§ YOUR TASK:
Please print, exactly, only the lines in the entries below from the line that has "sixth document type." through the line that has "of those systems.". Pictures don't go in.

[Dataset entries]
-=-=-

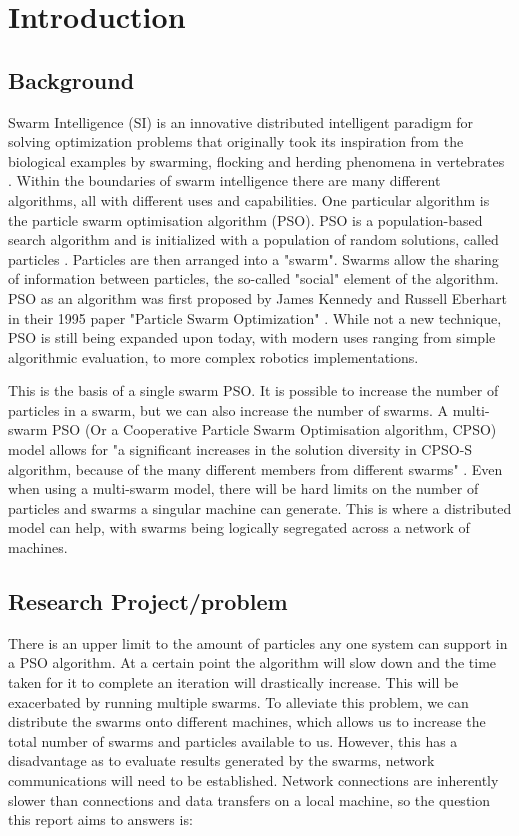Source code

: \documentclass[oneside,12pt]{book}
\begin{document}

\chapter{Introduction}
\section{Background}
\par Swarm Intelligence (SI) is an innovative distributed intelligent paradigm for solving optimization problems that originally took its inspiration from the biological examples by swarming, flocking and herding phenomena in vertebrates \cite{abraham_guo_liu_2006}.
Within the boundaries of swarm intelligence there are many different algorithms, all with different uses and capabilities. One particular algorithm is the particle swarm optimisation algorithm (PSO). PSO is a population-based search algorithm and is initialized with a population of random solutions, called particles \cite{shi_2004}. Particles are then arranged into a "swarm". Swarms allow the sharing of information between particles, the so-called "social" element of the algorithm. PSO as an algorithm was first proposed by James Kennedy and Russell Eberhart in their 1995 paper "Particle Swarm Optimization" \cite{kennedy_eberhart_1995}. While not a new technique, PSO is still being expanded upon today, with modern uses ranging from simple algorithmic evaluation, to more complex robotics implementations. 

This is the basis of a single swarm PSO. It is possible to increase the number of particles in a swarm, but we can also increase the number of swarms. A multi-swarm PSO (Or a Cooperative Particle Swarm Optimisation algorithm, CPSO) model allows for "a significant increases in the solution diversity in CPSO-S algorithm, because of the many different members from different swarms" \cite{vandenbergh_engelbrecht_2004}. Even when using a multi-swarm model, there will be hard limits on the number of particles and swarms a singular machine can generate. This is where a distributed model can help, with swarms being logically segregated across a network of machines.

\section{Research Project/problem}
There is an upper limit to the amount of particles any one system can support in a PSO algorithm. At a certain point the algorithm will slow down and the time taken for it to complete an iteration will drastically increase. This will be exacerbated by running multiple swarms. 
To alleviate this problem, we can distribute the swarms onto different machines, which allows us to increase the total number of swarms and particles available to us. However, this has a disadvantage as to evaluate results generated by the swarms, network communications will need to be established. Network connections are inherently slower than connections and data transfers on a local machine, so the question this report aims to answers is:
\end{document}
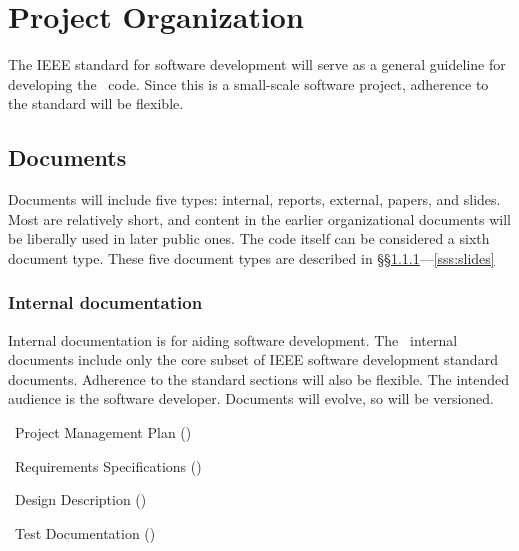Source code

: \documentclass[11pt]{article}
\begin{document}
\section{Project Organization}

The IEEE standard for software development will serve as a general
guideline for developing the \amrSolve\ code.  Since this is a 
small-scale software project, adherence to the standard will be
flexible.

\subsection{Documents}

Documents will include five types: internal, reports, external,
papers, and slides. Most are relatively short, and content in the
earlier organizational documents will be liberally used in later
public ones.  The code itself can be considered a sixth document type.
These five document types are described in
\S\S\ref{sss:internal}---\ref{sss:slides}


\subsubsection{Internal documentation} \label{sss:internal}

Internal documentation is for aiding software development.  The
\amrSolve\ internal documents include only the core subset of IEEE
software development standard documents.  Adherence to the standard
sections will also be flexible.  The intended audience is the software
developer.  Documents will evolve, so will be versioned.

\BeginENUMERATE
  \item  \amrSolve\ Project Management Plan ()
  \item  \amrSolve\ Requirements Specifications ()
  \item  \amrSolve\ Design Description ()
  \item  \amrSolve\ Test Documentation ()
\EndENUMERATE
\end{document}
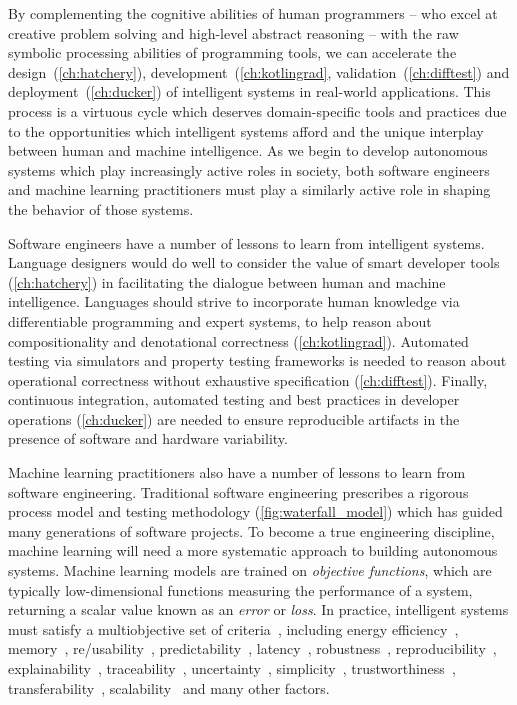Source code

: By complementing the cognitive abilities of human programmers -- who excel at creative problem solving and high-level abstract reasoning -- with the raw symbolic processing abilities of programming tools, we can accelerate the design~(\autoref{ch:hatchery}), development~(\autoref{ch:kotlingrad}, validation~(\autoref{ch:difftest}) and deployment~(\autoref{ch:ducker}) of intelligent systems in real-world applications. This process is a virtuous cycle which deserves domain-specific tools and practices due to the opportunities which intelligent systems afford and the unique interplay between human and machine intelligence. As we begin to develop autonomous systems which play increasingly active roles in society, both software engineers and machine learning practitioners must play a similarly active role in shaping the behavior of those systems.

Software engineers have a number of lessons to learn from intelligent systems. Language designers would do well to consider the value of smart developer tools (\autoref{ch:hatchery}) in facilitating the dialogue between human and machine intelligence. Languages should strive to incorporate human knowledge via differentiable programming and expert systems, to help reason about compositionality and denotational correctness (\autoref{ch:kotlingrad}). Automated testing via simulators and property testing frameworks is needed to reason about operational correctness without exhaustive specification (\autoref{ch:difftest}). Finally, continuous integration, automated testing and best practices in developer operations (\autoref{ch:ducker}) are needed to ensure reproducible artifacts in the presence of software and hardware variability.

Machine learning practitioners also have a number of lessons to learn from software engineering. Traditional software engineering prescribes a rigorous process model and testing methodology (\autoref{fig:waterfall_model}) which has guided many generations of software projects. To become a true engineering discipline, machine learning will need a more systematic approach to building autonomous systems. Machine learning models are trained on \textit{objective functions}, which are typically low-dimensional functions measuring the performance of a system, returning a scalar value known as an \textit{error} or \textit{loss}. In practice, intelligent systems must satisfy a multiobjective set of criteria~\citep{censi2015mathematical}, including energy efficiency~\citep{paull2010novel}, memory~\citep{memory2013mitliagkas}, re/usability~\citep{breuleux2017automatic,deleu2019torchmeta}, predictability~\citep{turner2017well}, latency~\citep{ravanelli2018twin}, robustness~\citep{pineau2003policy}, reproducibility~\citep{pineau2019improving}, explainability~\citep{turner2016model}, traceability~\citep{guo2017semantically, tsirigotis2018orion}, uncertainty~\citep{diaz2018interactive}, simplicity~\citep{kastner2019representation}, trustworthiness~\citep{xu2017efficient}, transferability~\citep{mehta2019active}, scalability~\citep{luan2019break} and many other factors.

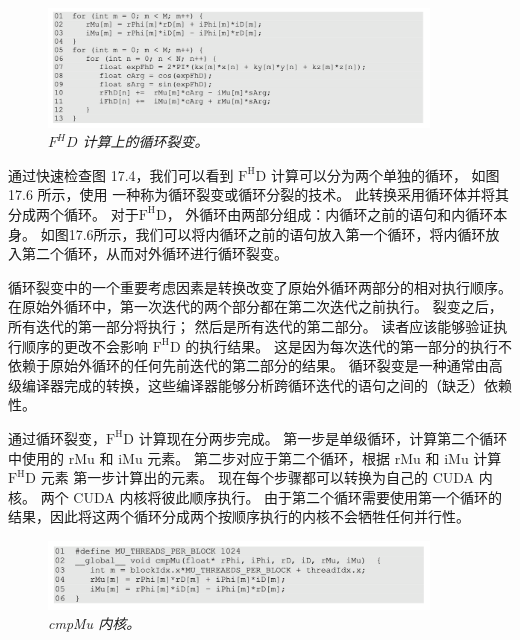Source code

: \begin{figure}[H]
	\centering
	\includegraphics[width=0.9\textwidth]{figs/F17.6.png}
	\caption{\textit{$F^H D$ 计算上的循环裂变。}}
\end{figure}

通过快速检查图 17.4，我们可以看到 $\mathrm{F}^{\mathrm{H}} \mathrm{D}$ 计算可以分为两个单独的循环，
如图 17.6 所示，使用 一种称为循环裂变或循环分裂的技术。 
此转换采用循环体并将其分成两个循环。 对于$\mathrm{F}^{\mathrm{H}} \mathrm{D}$，
外循环由两部分组成：内循环之前的语句和内循环本身。 
如图17.6所示，我们可以将内循环之前的语句放入第一个循环，将内循环放入第二个循环，从而对外循环进行循环裂变。

循环裂变中的一个重要考虑因素是转换改变了原始外循环两部分的相对执行顺序。 
在原始外循环中，第一次迭代的两个部分都在第二次迭代之前执行。 
裂变之后，所有迭代的第一部分将执行； 然后是所有迭代的第二部分。 
读者应该能够验证执行顺序的更改不会影响 $\mathrm{F}^{\mathrm{H}} \mathrm{D}$ 的执行结果。 
这是因为每次迭代的第一部分的执行不依赖于原始外循环的任何先前迭代的第二部分的结果。 
循环裂变是一种通常由高级编译器完成的转换，这些编译器能够分析跨循环迭代的语句之间的（缺乏）依赖性。

通过循环裂变，$\mathrm{F}^{\mathrm{H}} \mathrm{D}$ 计算现在分两步完成。 
第一步是单级循环，计算第二个循环中使用的 $\mathrm{rMu}$ 和 $\mathrm{iMu}$ 元素。 
第二步对应于第二个循环，根据 $\mathrm{rMu}$ 和 $\mathrm{iMu}$ 
计算 $\mathrm{F}^{\mathrm{H}} \mathrm{D}$ 元素 第一步计算出的元素。 现在每个步骤都可以转换为自己的 CUDA 内核。 
两个 CUDA 内核将彼此顺序执行。 
由于第二个循环需要使用第一个循环的结果，因此将这两个循环分成两个按顺序执行的内核不会牺牲任何并行性。

\begin{figure}[H]
	\centering
	\includegraphics[width=0.9\textwidth]{figs/F17.7.png}
	\caption{\textit{cmpMu 内核。}}
\end{figure}

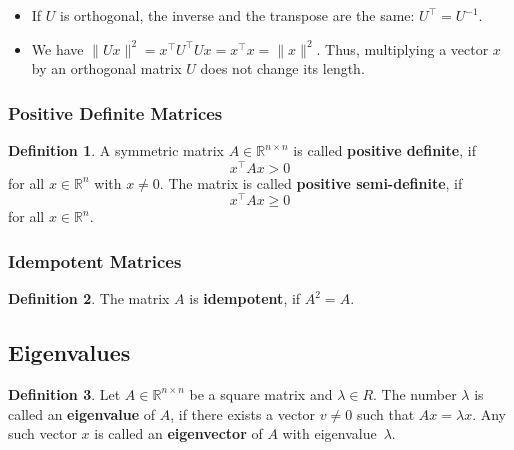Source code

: \documentclass[
  a4paper,
]{article}
\theoremstyle{definition}
\newtheorem{definition}{Definition}[section]
\theoremstyle{definition}
\theoremstyle{definition}
\theoremstyle{definition}
\theoremstyle{remark}
\begin{document}
\begin{itemize}
\item
  If \(U\) is orthogonal, the inverse and the transpose are the same:
  \(U^\top = U^{-1}\).
\item
  We have \(\| U x \|^2 = x^\top U^\top U x = x^\top x = \| x \|^2\).
  Thus, multiplying a vector \(x\) by an orthogonal matrix \(U\) does
  not change its length.
\end{itemize}

\hypertarget{positive-definite}{%
\subsubsection{Positive Definite Matrices}\label{positive-definite}}

\begin{definition}
A symmetric matrix \(A \in \mathbb{R}^{n\times n}\) is called \textbf{positive definite}, if
\begin{equation*}
  x^\top A x > 0
\end{equation*}
for all \(x \in \mathbb{R}^n\) with \(x\neq 0\). The matrix is called
\textbf{positive semi-definite}, if
\begin{equation*}
  x^\top A x \geq 0
\end{equation*}
for all \(x \in \mathbb{R}^n\).
\end{definition}

\hypertarget{idempotent}{%
\subsubsection{Idempotent Matrices}\label{idempotent}}

\begin{definition}
The matrix \(A\) is \textbf{idempotent}, if \(A^2 = A\).
\end{definition}

\hypertarget{eigenvalues}{%
\subsection{Eigenvalues}\label{eigenvalues}}

\begin{definition}
Let \(A \in\mathbb{R}^{n\times n}\) be a square matrix and \(\lambda\in R\).
The number \(\lambda\) is called an \textbf{eigenvalue} of \(A\), if there
exists a vector \(v \neq 0\) such that \(A x = \lambda x\). Any
such vector \(x\) is called an \textbf{eigenvector} of \(A\) with eigenvalue~\(\lambda\).
\end{definition}
\end{document}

-=-=-

§ SOLUTION TO THIS PROBLEM:
public ones.  The code itself can be considered a sixth document type.
These five document types are described in
\S\S\ref{sss:internal}---\ref{sss:slides}


\subsubsection{Internal documentation} \label{sss:internal}

Internal documentation is for aiding software development.  The
\amrSolve\ internal documents include only the core subset of IEEE
software development standard documents.  Adherence to the standard
sections will also be flexible.  The intended audience is the software
developer.  Documents will evolve, so will be versioned.

\BeginENUMERATE
  \item  \amrSolve\ Project Management Plan ()
  \item  \amrSolve\ Requirements Specifications ()
  \item  \amrSolve\ Design Description ()
  \item  \amrSolve\ Test Documentation ()
\EndENUMERATE
\end{document}
Source code

: By complementing the cognitive abilities of human programmers -- who excel at creative problem solving and high-level abstract reasoning -- with the raw symbolic processing abilities of programming tools, we can accelerate the design~(\autoref{ch:hatchery}), development~(\autoref{ch:kotlingrad}, validation~(\autoref{ch:difftest}) and deployment~(\autoref{ch:ducker}) of intelligent systems in real-world applications. This process is a virtuous cycle which deserves domain-specific tools and practices due to the opportunities which intelligent systems afford and the unique interplay between human and machine intelligence. As we begin to develop autonomous systems which play increasingly active roles in society, both software engineers and machine learning practitioners must play a similarly active role in shaping the behavior of those systems.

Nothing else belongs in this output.